In this post I will briefly discuss types of orthoses.
Please note there will be subsequent posts that go into finer detail.
Foot orthoses (FO)
Also known as arch supports and commonly referred to as foot “orthotics” (incorrect grammar). Foot orthoses come in different shapes and sizes, and can treat things from ligament laxity to posterior tibial tendon dysfunction. Foot orthoses can be either prefabricated or custom made. Depending on what your diagnosis is and its severity, an orthotist may choose to use a prefabricated foot orthosis (one you can purchase “off the shelf. i.e.: the ones you see in a chemist) or a custom made orthosis. There are varying ways to create custom orthoses and different features i.e.: metatarsal dome, rear foot posts, etc. There are also a number of materials that can be used, including plastic (polypropylene, co polymer, and polyethylene), pelite, and ethyl vinyl acetate (EVA).
Both podiatrists and orthotists are qualified to assess for, manufacture, fit and review foot orthoses.

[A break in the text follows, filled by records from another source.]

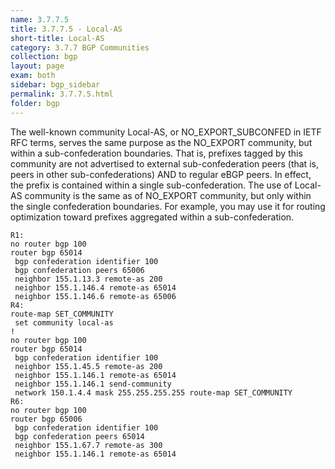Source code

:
 ```yaml
---
name: 3.7.7.5
title: 3.7.7.5 - Local-AS
short-title: Local-AS
category: 3.7.7 BGP Communities
collection: bgp
layout: page
exam: both
sidebar: bgp_sidebar
permalink: 3.7.7.5.html
folder: bgp
---
```

The well-known community Local-AS, or NO_EXPORT_SUBCONFED in IETF RFC terms, serves the same purpose as the NO_EXPORT community, but within a sub-confederation boundaries. That is, prefixes tagged by this community are not advertised to external sub-confederation peers (that is, peers in other sub-confederations) AND to regular eBGP peers. In effect, the prefix is contained within a single sub-confederation. The use of Local-AS community is the same as of NO_EXPORT community, but only within the single confederation boundaries. For example, you may use it for routing optimization toward prefixes aggregated within a sub-confederation.
```
R1:
no router bgp 100
router bgp 65014
 bgp confederation identifier 100
 bgp confederation peers 65006
 neighbor 155.1.13.3 remote-as 200
 neighbor 155.1.146.4 remote-as 65014
 neighbor 155.1.146.6 remote-as 65006
R4:
route-map SET_COMMUNITY
 set community local-as
!
no router bgp 100
router bgp 65014
 bgp confederation identifier 100
 neighbor 155.1.45.5 remote-as 200
 neighbor 155.1.146.1 remote-as 65014
 neighbor 155.1.146.1 send-community
 network 150.1.4.4 mask 255.255.255.255 route-map SET_COMMUNITY
R6:
no router bgp 100
router bgp 65006
 bgp confederation identifier 100
 bgp confederation peers 65014
 neighbor 155.1.67.7 remote-as 300
 neighbor 155.1.146.1 remote-as 65014
```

Congenital talipes equino varus (CTEV, also known as “clubfoot”) boots and bars also fall under the category of FOs however they are not considered as your regular FO. These boots made from leather, silicon and plastic and are joined via a bar of metal. Picture a snowboard and it’s a similar idea. The positioning of the foot inside the boot in combination with the amount of external rotation (how much the toes are pointing outwards like a ballerina) set on the boots in relation to the bar, treat the CTEV.
Ankle foot orthoses (AFO)
One of the most commonly used orthosis is the ankle foot orthosis (AFO). There are many styles, materials that can be used, features and techniques that AFOs can employ. Here is a short list of AFOs and their possible uses (please note that there are more AFO styles, “hybrid” styles, and a plethora of diagnoses that and AFOs can be used to treat)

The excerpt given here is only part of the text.